Start of THE DATA

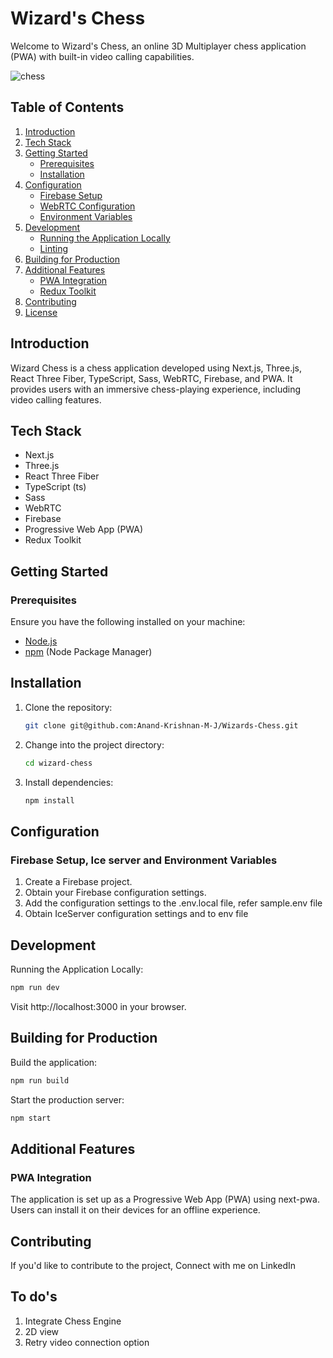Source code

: # Wizard's Chess

Welcome to Wizard's Chess, an online 3D Multiplayer chess application (PWA) with built-in video calling capabilities.

<img src="https://github.com/Anand-Krishnan-M-J/Wizards-Chess/assets/87609792/dffe8ae9-3acc-467e-b714-e28198a077c0" alt="chess" />

## Table of Contents

1. [Introduction](#introduction)
2. [Tech Stack](#tech-stack)
3. [Getting Started](#getting-started)
   - [Prerequisites](#prerequisites)
   - [Installation](#installation)
4. [Configuration](#configuration)
   - [Firebase Setup](#firebase-setup)
   - [WebRTC Configuration](#webrtc-configuration)
   - [Environment Variables](#environment-variables)
5. [Development](#development)
   - [Running the Application Locally](#running-the-application-locally)
   - [Linting](#linting)
6. [Building for Production](#building-for-production)
7. [Additional Features](#additional-features)
   - [PWA Integration](#pwa-integration)
   - [Redux Toolkit](#redux-toolkit)
8. [Contributing](#contributing)
9. [License](#license)

## Introduction

Wizard Chess is a chess application developed using Next.js, Three.js, React Three Fiber, TypeScript, Sass, WebRTC, Firebase, and PWA. It provides users with an immersive chess-playing experience, including video calling features.

## Tech Stack

- Next.js
- Three.js
- React Three Fiber
- TypeScript (ts)
- Sass
- WebRTC
- Firebase
- Progressive Web App (PWA)
- Redux Toolkit

## Getting Started

### Prerequisites

Ensure you have the following installed on your machine:

- [Node.js](https://nodejs.org/)
- [npm](https://www.npmjs.com/) (Node Package Manager)

## Installation

1. Clone the repository:

   ```bash
   git clone git@github.com:Anand-Krishnan-M-J/Wizards-Chess.git
   ```

2. Change into the project directory:
   ```bash
   cd wizard-chess
   ```
3. Install dependencies:
   ```bash
   npm install
   ```
## Configuration
### Firebase Setup, Ice server and Environment Variables
1. Create a Firebase project.
2. Obtain your Firebase configuration settings.
3. Add the configuration settings to the .env.local file, refer sample.env file
4. Obtain IceServer configuration settings and to env file


## Development
Running the Application Locally:
   ```bash
   npm run dev
   ```
  Visit http://localhost:3000 in your browser.

## Building for Production
Build the application:
   ```bash
   npm run build
   ```
Start the production server:
   ```bash
   npm start
   ```

## Additional Features
### PWA Integration
The application is set up as a Progressive Web App (PWA) using next-pwa. Users can install it on their devices for an offline experience.

## Contributing
If you'd like to contribute to the project, Connect with me on LinkedIn



## To do's
1. Integrate Chess Engine
2. 2D view
3. Retry video connection option
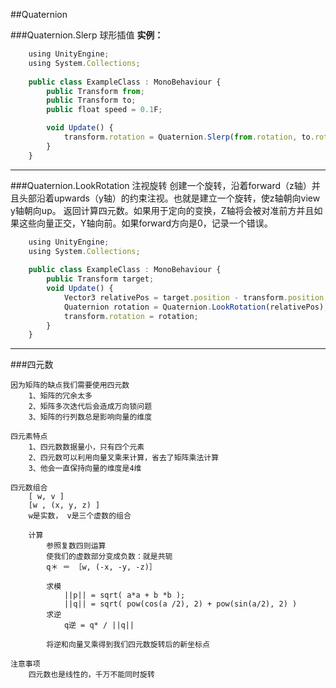 ##Quaternion


###Quaternion.Slerp 球形插值
**实例：**
```javascript
    using UnityEngine;
    using System.Collections;
 
    public class ExampleClass : MonoBehaviour {
        public Transform from;
        public Transform to;
        public float speed = 0.1F;

        void Update() {
            transform.rotation = Quaternion.Slerp(from.rotation, to.rotation, Time.time * speed);
        }
    }
```


---
###Quaternion.LookRotation 注视旋转
创建一个旋转，沿着forward（z轴）并且头部沿着upwards（y轴）的约束注视。也就是建立一个旋转，使z轴朝向view y轴朝向up。
返回计算四元数。如果用于定向的变换，Z轴将会被对准前方并且如果这些向量正交，Y轴向前。如果forward方向是0，记录一个错误。

```javascript
    using UnityEngine;
    using System.Collections;
 
    public class ExampleClass : MonoBehaviour {
        public Transform target;
        void Update() {
            Vector3 relativePos = target.position - transform.position;
            Quaternion rotation = Quaternion.LookRotation(relativePos);
            transform.rotation = rotation;
        }
    }
```

---
###四元数

    因为矩阵的缺点我们需要使用四元数
        1、矩阵的冗余太多
        2、矩阵多次迭代后会造成万向锁问题
        3、矩阵的行列数总是影响向量的维度

    四元素特点
        1、四元数数据量小，只有四个元素
        2、四元数可以利用向量叉乘来计算，省去了矩阵乘法计算
        3、他会一直保持向量的维度是4维

    四元数组合
        [ w, v ]
        [w , (x, y, z) ]
        w是实数， v是三个虚数的组合

        计算
            参照复数四则运算
            使我们的虚数部分变成负数：就是共轭
            q＊ ＝ ［w, (-x, -y, -z)］

            求模
                ||p|| = sqrt( a*a + b *b );
                ||q|| = sqrt( pow(cos(a /2), 2) + pow(sin(a/2), 2) )
            求逆
                q逆 = q* / ||q||

            将逆和向量叉乘得到我们四元数旋转后的新坐标点

    注意事项
        四元数也是线性的，千万不能同时旋转
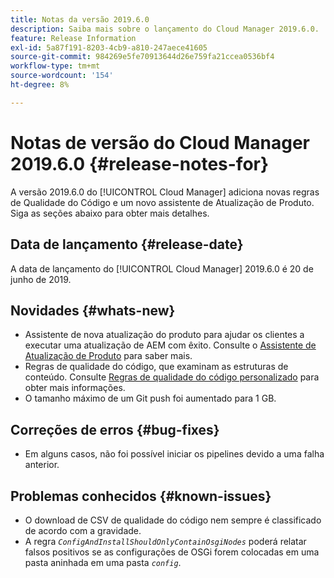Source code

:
 ```yaml
---
title: Notas da versão 2019.6.0
description: Saiba mais sobre o lançamento do Cloud Manager 2019.6.0.
feature: Release Information
exl-id: 5a87f191-8203-4cb9-a810-247aece41605
source-git-commit: 984269e5fe70913644d26e759fa21ccea0536bf4
workflow-type: tm+mt
source-wordcount: '154'
ht-degree: 8%

---
```


# Notas de versão do Cloud Manager 2019.6.0 {#release-notes-for}

A versão 2019.6.0 do [!UICONTROL Cloud Manager] adiciona novas regras de Qualidade do Código e um novo assistente de Atualização de Produto. Siga as seções abaixo para obter mais detalhes.

## Data de lançamento {#release-date}

A data de lançamento do [!UICONTROL Cloud Manager] 2019.6.0 é 20 de junho de 2019.

## Novidades {#whats-new}

* Assistente de nova atualização do produto para ajudar os clientes a executar uma atualização de AEM com êxito. Consulte o [Assistente de Atualização de Produto](/help/product-update-wizard/overview.md) para saber mais.
* Regras de qualidade do código, que examinam as estruturas de conteúdo. Consulte [Regras de qualidade do código personalizado](/help/using/custom-code-quality-rules.md) para obter mais informações.
* O tamanho máximo de um Git push foi aumentado para 1 GB.

## Correções de erros {#bug-fixes}

* Em alguns casos, não foi possível iniciar os pipelines devido a uma falha anterior.

## Problemas conhecidos {#known-issues}

* O download de CSV de qualidade do código nem sempre é classificado de acordo com a gravidade.
* A regra *`ConfigAndInstallShouldOnlyContainOsgiNodes`* poderá relatar falsos positivos se as configurações de OSGi forem colocadas em uma pasta aninhada em uma pasta *`config`*.
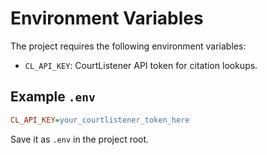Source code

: # Environment Variables

The project requires the following environment variables:

- `CL_API_KEY`: CourtListener API token for citation lookups.

## Example `.env`

```ini
CL_API_KEY=your_courtlistener_token_here
```
Save it as `.env` in the project root.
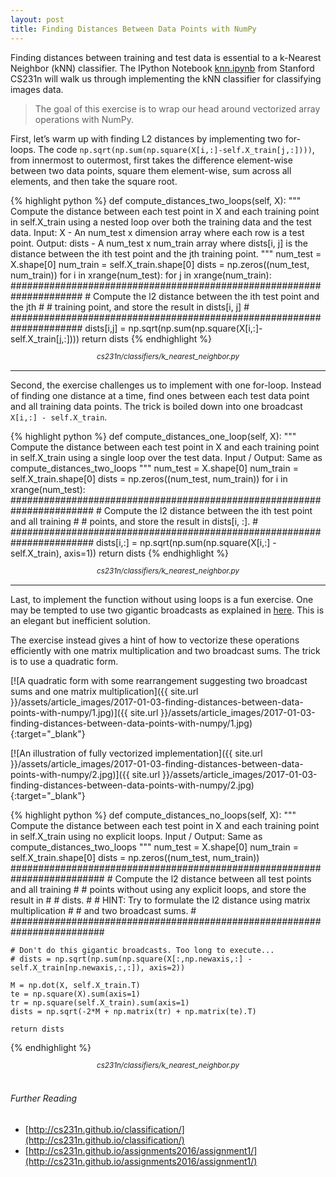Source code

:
 ```yaml
---
layout: post
title: Finding Distances Between Data Points with NumPy
---
```


Finding distances between training and test data is essential to a k-Nearest Neighbor (kNN) classifier. The IPython Notebook [knn.ipynb](http://vision.stanford.edu/teaching/cs231n/winter1516_assignment1.zip) from Stanford CS231n will walk us through implementing the kNN classifier for classifying images data.

> The goal of this exercise is to wrap our head around vectorized array operations with NumPy.

First, let’s warm up with finding L2 distances by implementing two for-loops. The code `np.sqrt(np.sum(np.square(X[i,:]-self.X_train[j,:])))`, from innermost to outermost, first takes the difference element-wise between two data points, square them element-wise, sum across all elements, and then take the square root.

{% highlight python %}
def compute_distances_two_loops(self, X):
    """
    Compute the distance between each test point in X and each training point
    in self.X_train using a nested loop over both the training data and the 
    test data.
    Input:
    X - An num_test x dimension array where each row is a test point.
    Output:
    dists - A num_test x num_train array where dists[i, j] is the distance
            between the ith test point and the jth training point.
    """
    num_test = X.shape[0]
    num_train = self.X_train.shape[0]
    dists = np.zeros((num_test, num_train))
    for i in xrange(num_test):
      for j in xrange(num_train):
        #####################################################################
        # Compute the l2 distance between the ith test point and the jth    #
        # training point, and store the result in dists[i, j]               #
        #####################################################################
        dists[i,j] = np.sqrt(np.sum(np.square(X[i,:]-self.X_train[j,:])))
    return dists
{% endhighlight %}
<center><em><sup>cs231n/classifiers/k_nearest_neighbor.py</sup></em></center>

---

Second, the exercise challenges us to implement with one for-loop. Instead of finding one distance at a time, find ones between each test data point and all training data points. The trick is boiled down into one broadcast `X[i,:] - self.X_train`.

{% highlight python %}
def compute_distances_one_loop(self, X):
    """
    Compute the distance between each test point in X and each training point
    in self.X_train using a single loop over the test data.
    Input / Output: Same as compute_distances_two_loops
    """
    num_test = X.shape[0]
    num_train = self.X_train.shape[0]
    dists = np.zeros((num_test, num_train))
    for i in xrange(num_test):
      #######################################################################
      # Compute the l2 distance between the ith test point and all training #
      # points, and store the result in dists[i, :].                        #
      #######################################################################
      dists[i,:] = np.sqrt(np.sum(np.square(X[i,:] - self.X_train), axis=1))
    return dists
{% endhighlight %}
<center><em><sup>cs231n/classifiers/k_nearest_neighbor.py</sup></em></center>

---

Last, to implement the function without using loops is a fun exercise. One may be tempted to use two gigantic broadcasts as explained in [here](http://scipy.github.io/old-wiki/pages/EricsBroadcastingDoc). This is an elegant but inefficient solution.

The exercise instead gives a hint of how to vectorize these operations efficiently with one matrix multiplication and two broadcast sums. The trick is to use a quadratic form.

[![A quadratic form with some rearrangement suggesting two broadcast sums and one matrix multiplication]({{ site.url }}/assets/article_images/2017-01-03-finding-distances-between-data-points-with-numpy/1.jpg)]({{ site.url }}/assets/article_images/2017-01-03-finding-distances-between-data-points-with-numpy/1.jpg){:target="_blank"}

[![An illustration of fully vectorized implementation]({{ site.url }}/assets/article_images/2017-01-03-finding-distances-between-data-points-with-numpy/2.jpg)]({{ site.url }}/assets/article_images/2017-01-03-finding-distances-between-data-points-with-numpy/2.jpg){:target="_blank"}

{% highlight python %}
def compute_distances_no_loops(self, X):
    """
    Compute the distance between each test point in X and each training point
    in self.X_train using no explicit loops.
    Input / Output: Same as compute_distances_two_loops
    """
    num_test = X.shape[0]
    num_train = self.X_train.shape[0]
    dists = np.zeros((num_test, num_train)) 
    #########################################################################
    # Compute the l2 distance between all test points and all training      #
    # points without using any explicit loops, and store the result in      #
    # dists.                                                                #
    # HINT: Try to formulate the l2 distance using matrix multiplication    #
    #       and two broadcast sums.                                         #
    #########################################################################

    # Don't do this gigantic broadcasts. Too long to execute...
    # dists = np.sqrt(np.sum(np.square(X[:,np.newaxis,:] - self.X_train[np.newaxis,:,:]), axis=2))
    
    M = np.dot(X, self.X_train.T)
    te = np.square(X).sum(axis=1)
    tr = np.square(self.X_train).sum(axis=1)
    dists = np.sqrt(-2*M + np.matrix(tr) + np.matrix(te).T)

    return dists
{% endhighlight %}
<center><i><sup>cs231n/classifiers/k_nearest_neighbor.py</sup></i></center>

<br/>

###### Further Reading
* [http://cs231n.github.io/classification/](http://cs231n.github.io/classification/)
* [http://cs231n.github.io/assignments2016/assignment1/](http://cs231n.github.io/assignments2016/assignment1/)
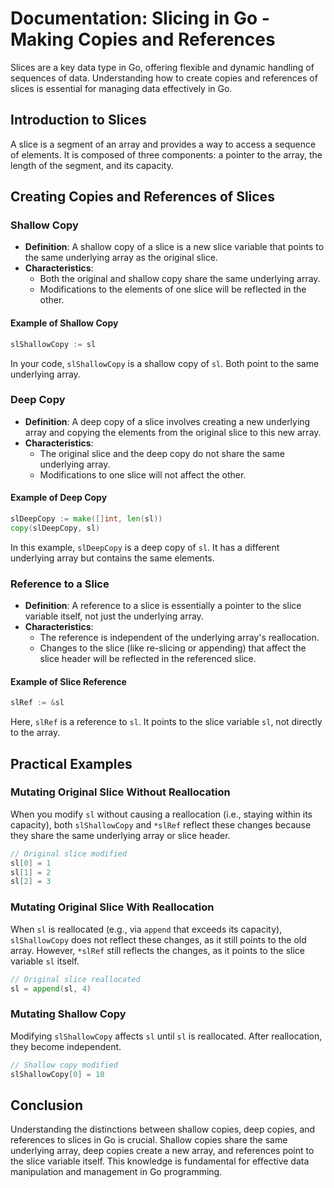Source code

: # Documentation: Slicing in Go - Making Copies and References

Slices are a key data type in Go, offering flexible and dynamic handling of sequences of data. Understanding how to create copies and references of slices is essential for managing data effectively in Go.

## Introduction to Slices

A slice is a segment of an array and provides a way to access a sequence of elements. It is composed of three components: a pointer to the array, the length of the segment, and its capacity.

## Creating Copies and References of Slices

### Shallow Copy

- **Definition**: A shallow copy of a slice is a new slice variable that points to the same underlying array as the original slice.
- **Characteristics**: 
  - Both the original and shallow copy share the same underlying array.
  - Modifications to the elements of one slice will be reflected in the other.

#### Example of Shallow Copy

```go
slShallowCopy := sl
```

In your code, `slShallowCopy` is a shallow copy of `sl`. Both point to the same underlying array.

### Deep Copy

- **Definition**: A deep copy of a slice involves creating a new underlying array and copying the elements from the original slice to this new array.
- **Characteristics**:
  - The original slice and the deep copy do not share the same underlying array.
  - Modifications to one slice will not affect the other.

#### Example of Deep Copy

```go
slDeepCopy := make([]int, len(sl))
copy(slDeepCopy, sl)
```

In this example, `slDeepCopy` is a deep copy of `sl`. It has a different underlying array but contains the same elements.

### Reference to a Slice

- **Definition**: A reference to a slice is essentially a pointer to the slice variable itself, not just the underlying array.
- **Characteristics**:
  - The reference is independent of the underlying array's reallocation.
  - Changes to the slice (like re-slicing or appending) that affect the slice header will be reflected in the referenced slice.

#### Example of Slice Reference

```go
slRef := &sl
```

Here, `slRef` is a reference to `sl`. It points to the slice variable `sl`, not directly to the array.

## Practical Examples

### Mutating Original Slice Without Reallocation

When you modify `sl` without causing a reallocation (i.e., staying within its capacity), both `slShallowCopy` and `*slRef` reflect these changes because they share the same underlying array or slice header.

```go
// Original slice modified
sl[0] = 1
sl[1] = 2
sl[2] = 3
```

### Mutating Original Slice With Reallocation

When `sl` is reallocated (e.g., via `append` that exceeds its capacity), `slShallowCopy` does not reflect these changes, as it still points to the old array. However, `*slRef` still reflects the changes, as it points to the slice variable `sl` itself.

```go
// Original slice reallocated
sl = append(sl, 4)
```

### Mutating Shallow Copy

Modifying `slShallowCopy` affects `sl` until `sl` is reallocated. After reallocation, they become independent.

```go
// Shallow copy modified
slShallowCopy[0] = 10
```

## Conclusion

Understanding the distinctions between shallow copies, deep copies, and references to slices in Go is crucial. Shallow copies share the same underlying array, deep copies create a new array, and references point to the slice variable itself. This knowledge is fundamental for effective data manipulation and management in Go programming.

End of THE DATA

### WHAT YOU SHOULD DO
Line by line, count how many lines of the entries contain the word "axis", and give only that number.

### COMPLETED EXERCISE
4